SUMMARY OF THE INVENTION
[0015] The invention according to claim 1 is a method of systematic
analysis of relevant gene identifying relevant genome domain of a
single or a plurality of relevant gene/relevant haplotype or the
like related to disease susceptibility, drug responsiveness, or the
like (abbreviation afterward as `relevant genome domain`) from the
information about a whole genome domain or a discontinuous genome
domain which can be included in a part of function to be desired to
analyze is elucidated or is not all estimated (abbreviation
afterward `search domain`) and comprising: a first step of
constructing a virtual block from a whole genome domain or a
combination of a part of discontinuous genome domain (stage 2 in
FIG. 1); a second step of specifying haplotype block (or genome
domain) by scanning said virtual block using virtual haplotype
(stage 5 in FIG. 1); a third step of calculating haplotype
frequency by associated analysis in said haplotype block (or genome
domain) (stage 6 in FIG. 1); a fourth step of specifying haplotype
block/haplotype and combination thereof which has an apparent
difference by associated analysis (stage 7 in FIG. 1); and a fifth
step of identifying said relevant gene/relevant haplotype and a
combination thereof from said haplotype block (stage 8 in FIG.
1).
[0016] The invention according to claim 2 is a method of systematic
analysis of relevant gene identifying relevant genome domain of a
single or a plurality of relevant gene/relevant haplotype or the
like related to disease susceptibility, drug responsiveness, or the
like (abbreviation afterward as `relevant genome domain`) from the
information about a whole genome domain or a discontinuous genome
domain which can be included in a part of function to be desired to
analyze is elucidated or is not all estimated (abbreviation
afterward `search domain`) and comprising: a first step of
constructing a virtual block from said search domain; a second step
of specifying haplotype block by scanning said virtual block using
virtual haplotype; a third step of calculating haplotype frequency
by haplotype analysis, associated analysis, or the like in said
haplotype block; a fourth step of specifying haplotype block which
has an apparent difference by said haplotype analysis, associated
analysis, or the like; and a fifth step of identifying said
relevant genome domain from said haplotype block.

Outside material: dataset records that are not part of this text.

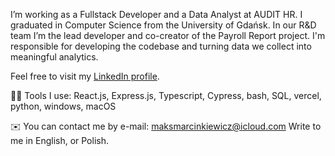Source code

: I’m working as a Fullstack Developer and a Data Analyst at AUDIT HR. I graduated in Computer Science from the University of Gdańsk. In our R&D team I’m the lead developer and co-creator of the Payroll Report project. I'm responsible for developing the codebase and turning data we collect into meaningful analytics.

Feel free to visit my [LinkedIn profile](https://www.linkedin.com/in/maksmarcinkiewicz/).

👨‍💻 Tools I use: React.js, Express.js, Typescript, Cypress, bash, SQL, vercel, python, windows, macOS 

:envelope: You can contact me by e-mail: maksmarcinkiewicz@icloud.com Write to me in English, or Polish.

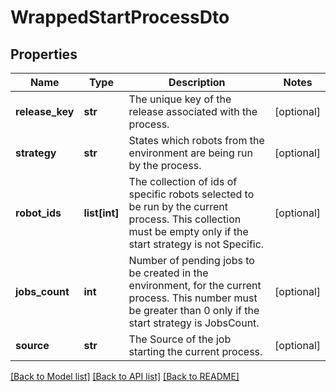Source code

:# WrappedStartProcessDto

## Properties
Name | Type | Description | Notes
------------ | ------------- | ------------- | -------------
**release_key** | **str** | The unique key of the release associated with the process. | [optional] 
**strategy** | **str** | States which robots from the environment are being run by the process. | [optional] 
**robot_ids** | **list[int]** | The collection of ids of specific robots selected to be run by the current process. This collection must be empty only if the start strategy is not Specific. | [optional] 
**jobs_count** | **int** | Number of pending jobs to be created in the environment, for the current process. This number must be greater than 0 only if the start strategy is JobsCount. | [optional] 
**source** | **str** | The Source of the job starting the current process. | [optional] 

[[Back to Model list]](../README.md#documentation-for-models) [[Back to API list]](../README.md#documentation-for-api-endpoints) [[Back to README]](../README.md)


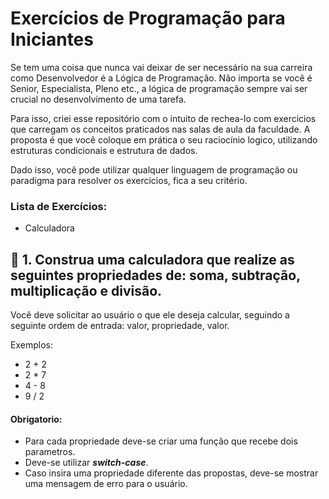 # Exercícios de Programação para Iniciantes

Se tem uma coisa que nunca vai deixar de ser necessário na sua carreira como Desenvolvedor é a Lógica de Programação. Não importa se você é Senior, Especialista, Pleno etc., a lógica de programação sempre vai ser crucial no desenvolvimento de uma tarefa.

Para isso, criei esse repositório com o intuito de rechea-lo com exercicios que carregam os conceitos praticados nas salas de aula da faculdade. A proposta é que você coloque em prática o seu raciocínio logico, utilizando estruturas condicionais e estrutura de dados.

Dado isso, você pode utilizar qualquer linguagem de programação ou paradigma para resolver os exercicios, fica a seu critério.

### Lista de Exercícios:
  - Calculadora

## 📄 1. Construa uma calculadora que realize as seguintes propriedades de: soma, subtração, multiplicação e divisão.

 Você deve solicitar ao usuário o que ele deseja calcular, seguindo a seguinte ordem de entrada: valor, propriedade, valor.
 
 Exemplos:
  - 2 + 2
  - 2 * 7
  - 4 - 8
  - 9 / 2
 
 #### Obrigatorio:
   - Para cada propriedade deve-se criar uma função que recebe dois parametros.
   - Deve-se utilizar ***switch-case***.
   - Caso insira uma propriedade diferente das propostas, deve-se mostrar uma mensagem de erro para o usuário.
 
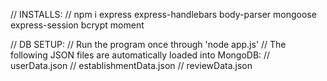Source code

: // INSTALLS:
// npm i express express-handlebars body-parser mongoose express-session bcrypt moment

// DB SETUP:
// Run the program once through 'node app.js'
// The following JSON files are automatically loaded into MongoDB:
// userData.json
// establishmentData.json
// reviewData.json
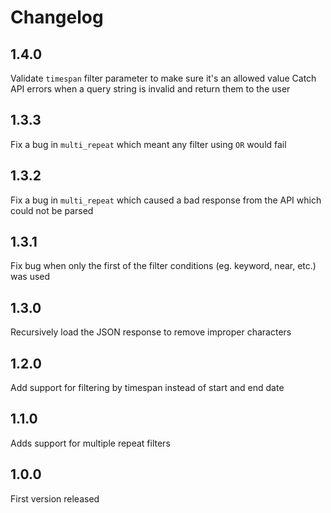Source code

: # Changelog

## 1.4.0
Validate `timespan` filter parameter to make sure it's an allowed value
Catch API errors when a query string is invalid and return them to the user

## 1.3.3
Fix a bug in `multi_repeat` which meant any filter using `OR` would fail

## 1.3.2
Fix a bug in `multi_repeat` which caused a bad response from the API which could not be parsed

## 1.3.1
Fix bug when only the first of the filter conditions (eg. keyword, near, etc.) was used

## 1.3.0
Recursively load the JSON response to remove improper characters

## 1.2.0
Add support for filtering by timespan instead of start and end date

## 1.1.0
Adds support for multiple repeat filters

## 1.0.0
First version released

[0017] The invention according to claim 2 is the method of
systematic analysis of relevant gene according to claim 1 in which
said first step comprises a step of selecting a known marker for
every haplotype block when the marker representing the each
haplotype block is known, and making the continuous virtual block
by connecting over the marker.
[0018] The invention according to claim 3 is the method of
systematic analysis of relevant gene according to claim 1 in which
said first, second, third, fourth, and fifth step comprises a step
of determining the gene polymorphism marker to specify said
relevant genome domain and gradually (including one step) narrowing
down said relevant genome domain by repeating all the steps or a
part of step.
[0019] The invention according to claim 4 is the method of
systematic analysis of relevant gene according to claim 1 in which
said second step comprises a step of determining a single or a
plurality of haplotype block which is linkage disequilibrium (or
chains) state to said relevant genome domain using statistical
analysis such as virtual haplotype analysis or the like
[0020] The invention according to claim 5 is the method of
systematic analysis of relevant gene according to claim 1 in which
said third step comprises a step of calculating the maximum
likelihood origin haplotype and the frequency thereof by using the
combination of associated analysis, haplotype analysis, and the
like.
[0021] The invention according to claim 6 is the method of
systematic analysis of relevant gene according to claim 1 in which
said fourth step comprises a step of identifying said haplotype
block including haplotype which has an apparent difference by said
associated analysis.
[0022] The invention according to claim 7 is the method of
systematic analysis of relevant gene according to claim 1 in which
said second step comprises a step of determining the border of said
haplotype block by using statistical data such as the number of
combination of virtual haplotype, entropy value, the number of said
maximum likelihood origin haplotype, linkage disequilibrium value,
or the like.
[0023] The invention according to claim 8 is the method of
systematic analysis of relevant gene according to claim 1 in which
said third step comprises a step of determining a group of said
maximum likelihood origin haplotype by using EM algorithm, MCMC
method, or the like.
[0024] The invention according to claim 9 is the method of
systematic analysis of relevant gene according to claim 1 in which
said fourth step comprises a step of comparing a calculated
statistical amount by associated analysis or the like with a preset
or measured reference statistical amount, and when there is
significant deviation between said statistical amount and said
reference statistical amount that exceeds a preset threshold,
determining said relevant genome domain is included in the domain
(haplotype block) corresponding to the deviated position that
exceeds said threshold value.
[0025] The invention according to claim 10 is the method of
systematic analysis of relevant gene according to claim 1 in which
said fifth step comprises a step of further detailed
scanning/analyzing haplotype block or haplotype which has an
apparent difference by said associated analysis or the like using
sequencing or the like and determining said relevant genome
domain.
[0026] The invention according to claim 11 is the method of
systematic analysis of relevant gene according to claim 1 in which
said fifth step comprises a step of selecting typing gene
polymorphism marker having an interval that is at least shorter
than the length of haplotype block in said search genome domain and
that is as uniform as possible.
[0027] The invention according to claim 12 is the method of
systematic analysis of relevant gene according to claim 1 in which
said fifth step comprises a step of selecting the gene polymorphism
marker with easy typing, which the gene polymorphism marker for
typing in a group history expression is at least older than the
phenotype which consider to check the relationship (SNP whose minor
allele frequency is not so small number when the gene polymorphism
is SNP) without limiting the cDNA domain or exon domain.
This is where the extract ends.